Retroviral transduction was performed to achieve immortalization of the ECs. In this process we transfected subconfluent Phoenix Ampho B cells (gift of S Glock, NMI, Reutlingen, Germany) with the pQTERT plasmid for six hours using Lipofectamin™ reagent (Invitrogen, Karlsruhe, Germany). Phoenix Ampho B cells produced virus-containing supernatant one day after transfection. Target ECs in low passages were infected with virus-containing supernatant twice a day for two days.

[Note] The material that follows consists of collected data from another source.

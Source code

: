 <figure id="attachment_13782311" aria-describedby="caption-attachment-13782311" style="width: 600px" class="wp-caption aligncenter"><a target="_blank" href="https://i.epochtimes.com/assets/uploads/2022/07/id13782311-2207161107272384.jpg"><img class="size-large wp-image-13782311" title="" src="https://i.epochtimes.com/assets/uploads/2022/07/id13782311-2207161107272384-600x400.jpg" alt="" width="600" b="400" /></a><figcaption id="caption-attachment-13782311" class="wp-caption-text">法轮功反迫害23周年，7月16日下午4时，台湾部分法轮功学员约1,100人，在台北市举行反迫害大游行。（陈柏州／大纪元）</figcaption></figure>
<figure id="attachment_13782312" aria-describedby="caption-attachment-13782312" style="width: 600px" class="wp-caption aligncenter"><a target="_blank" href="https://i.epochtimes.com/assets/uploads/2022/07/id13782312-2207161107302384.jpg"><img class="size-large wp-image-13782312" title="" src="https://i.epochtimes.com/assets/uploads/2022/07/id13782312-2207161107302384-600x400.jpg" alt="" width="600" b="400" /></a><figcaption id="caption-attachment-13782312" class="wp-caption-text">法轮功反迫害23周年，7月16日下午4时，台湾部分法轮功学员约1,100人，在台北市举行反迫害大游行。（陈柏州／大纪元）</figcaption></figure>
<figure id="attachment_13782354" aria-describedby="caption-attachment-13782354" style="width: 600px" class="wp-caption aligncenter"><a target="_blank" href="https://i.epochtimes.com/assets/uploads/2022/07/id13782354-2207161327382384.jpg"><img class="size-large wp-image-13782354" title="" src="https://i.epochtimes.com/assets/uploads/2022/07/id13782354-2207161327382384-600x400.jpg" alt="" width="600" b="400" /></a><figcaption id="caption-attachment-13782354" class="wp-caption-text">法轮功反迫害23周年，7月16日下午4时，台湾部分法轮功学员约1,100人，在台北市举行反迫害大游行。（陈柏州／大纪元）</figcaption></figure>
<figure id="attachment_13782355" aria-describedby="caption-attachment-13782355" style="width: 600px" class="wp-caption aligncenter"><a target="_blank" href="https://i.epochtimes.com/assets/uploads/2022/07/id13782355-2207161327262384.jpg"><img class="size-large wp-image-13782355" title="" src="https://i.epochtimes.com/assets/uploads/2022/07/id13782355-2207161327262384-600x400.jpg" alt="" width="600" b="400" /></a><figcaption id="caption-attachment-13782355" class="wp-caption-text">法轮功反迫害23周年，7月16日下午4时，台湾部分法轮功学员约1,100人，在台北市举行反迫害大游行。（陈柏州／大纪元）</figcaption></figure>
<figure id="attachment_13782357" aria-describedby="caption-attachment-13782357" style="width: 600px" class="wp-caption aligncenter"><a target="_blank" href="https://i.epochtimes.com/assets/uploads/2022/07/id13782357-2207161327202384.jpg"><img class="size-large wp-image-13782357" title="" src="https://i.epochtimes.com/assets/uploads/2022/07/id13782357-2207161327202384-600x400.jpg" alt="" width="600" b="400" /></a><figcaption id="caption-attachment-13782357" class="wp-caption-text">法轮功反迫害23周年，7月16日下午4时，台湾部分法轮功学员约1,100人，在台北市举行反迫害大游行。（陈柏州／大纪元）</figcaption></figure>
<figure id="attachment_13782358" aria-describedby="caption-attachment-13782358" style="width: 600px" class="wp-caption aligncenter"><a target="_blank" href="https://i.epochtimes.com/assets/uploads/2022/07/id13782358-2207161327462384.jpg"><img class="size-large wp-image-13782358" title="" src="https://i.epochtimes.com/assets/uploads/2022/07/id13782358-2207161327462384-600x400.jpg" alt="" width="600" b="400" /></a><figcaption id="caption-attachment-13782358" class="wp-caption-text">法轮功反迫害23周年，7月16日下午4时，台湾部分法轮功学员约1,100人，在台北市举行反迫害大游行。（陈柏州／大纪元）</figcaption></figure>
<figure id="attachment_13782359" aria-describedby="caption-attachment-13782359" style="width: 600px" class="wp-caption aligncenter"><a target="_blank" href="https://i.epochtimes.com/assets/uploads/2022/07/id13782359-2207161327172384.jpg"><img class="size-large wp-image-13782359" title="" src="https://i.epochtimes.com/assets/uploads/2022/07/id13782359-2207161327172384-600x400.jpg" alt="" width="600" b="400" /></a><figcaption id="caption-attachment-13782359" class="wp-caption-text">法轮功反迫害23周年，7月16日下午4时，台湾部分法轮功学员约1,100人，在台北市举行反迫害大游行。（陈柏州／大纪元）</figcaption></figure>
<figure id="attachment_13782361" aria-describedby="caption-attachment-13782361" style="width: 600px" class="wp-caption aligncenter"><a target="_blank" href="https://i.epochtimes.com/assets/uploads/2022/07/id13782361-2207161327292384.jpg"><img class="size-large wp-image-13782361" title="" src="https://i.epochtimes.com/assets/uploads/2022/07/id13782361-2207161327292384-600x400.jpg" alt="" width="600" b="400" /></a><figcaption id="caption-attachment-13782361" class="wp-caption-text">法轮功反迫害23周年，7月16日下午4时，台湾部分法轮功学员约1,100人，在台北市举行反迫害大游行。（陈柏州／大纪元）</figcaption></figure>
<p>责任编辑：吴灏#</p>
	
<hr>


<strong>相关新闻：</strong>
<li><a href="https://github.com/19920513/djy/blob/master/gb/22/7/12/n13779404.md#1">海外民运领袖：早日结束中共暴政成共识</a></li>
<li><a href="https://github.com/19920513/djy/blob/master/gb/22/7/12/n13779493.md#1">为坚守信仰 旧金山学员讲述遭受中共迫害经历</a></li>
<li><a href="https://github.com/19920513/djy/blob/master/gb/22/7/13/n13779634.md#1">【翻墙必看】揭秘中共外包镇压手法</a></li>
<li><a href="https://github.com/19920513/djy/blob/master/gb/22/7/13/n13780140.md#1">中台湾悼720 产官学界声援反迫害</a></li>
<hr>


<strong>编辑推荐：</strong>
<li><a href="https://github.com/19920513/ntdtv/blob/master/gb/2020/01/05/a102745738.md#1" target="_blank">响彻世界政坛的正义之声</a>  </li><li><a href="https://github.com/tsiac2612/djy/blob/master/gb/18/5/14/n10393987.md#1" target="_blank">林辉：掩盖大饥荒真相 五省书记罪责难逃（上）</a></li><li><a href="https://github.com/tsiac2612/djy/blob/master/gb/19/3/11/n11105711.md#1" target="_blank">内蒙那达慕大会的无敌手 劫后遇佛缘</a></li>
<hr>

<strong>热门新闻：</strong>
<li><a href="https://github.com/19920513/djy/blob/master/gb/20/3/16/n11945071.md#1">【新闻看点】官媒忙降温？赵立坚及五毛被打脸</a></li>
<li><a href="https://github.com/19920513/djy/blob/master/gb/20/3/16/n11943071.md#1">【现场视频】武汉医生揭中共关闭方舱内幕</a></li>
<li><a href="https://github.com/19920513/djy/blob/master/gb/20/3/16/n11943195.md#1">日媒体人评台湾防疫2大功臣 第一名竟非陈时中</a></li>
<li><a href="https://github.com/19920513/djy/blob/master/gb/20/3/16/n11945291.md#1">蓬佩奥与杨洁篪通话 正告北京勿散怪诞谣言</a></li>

Homogeneous cultures of hTERT-transduced hCAECs were obtained by treating transfected ECs with G418. An internal ribosomal entry site (Figure 1A) within the expression vector allowed co-translation of the target gene and a neomycin resistance gene. G418 (200 μg/mL) was added to (the normal) ECGM MV three days after the last infection to select for hTERT-transduced hCAECs. Whereas primary hCAECs died within 14 d in the presence of 200 μg/mL G418, pure hTERT–hCAEC cell cultures survived two weeks. Culture purity was maintained by adding 100 μg/mL G418 to the normal ECGM MV medium of hTERT–hCAECs.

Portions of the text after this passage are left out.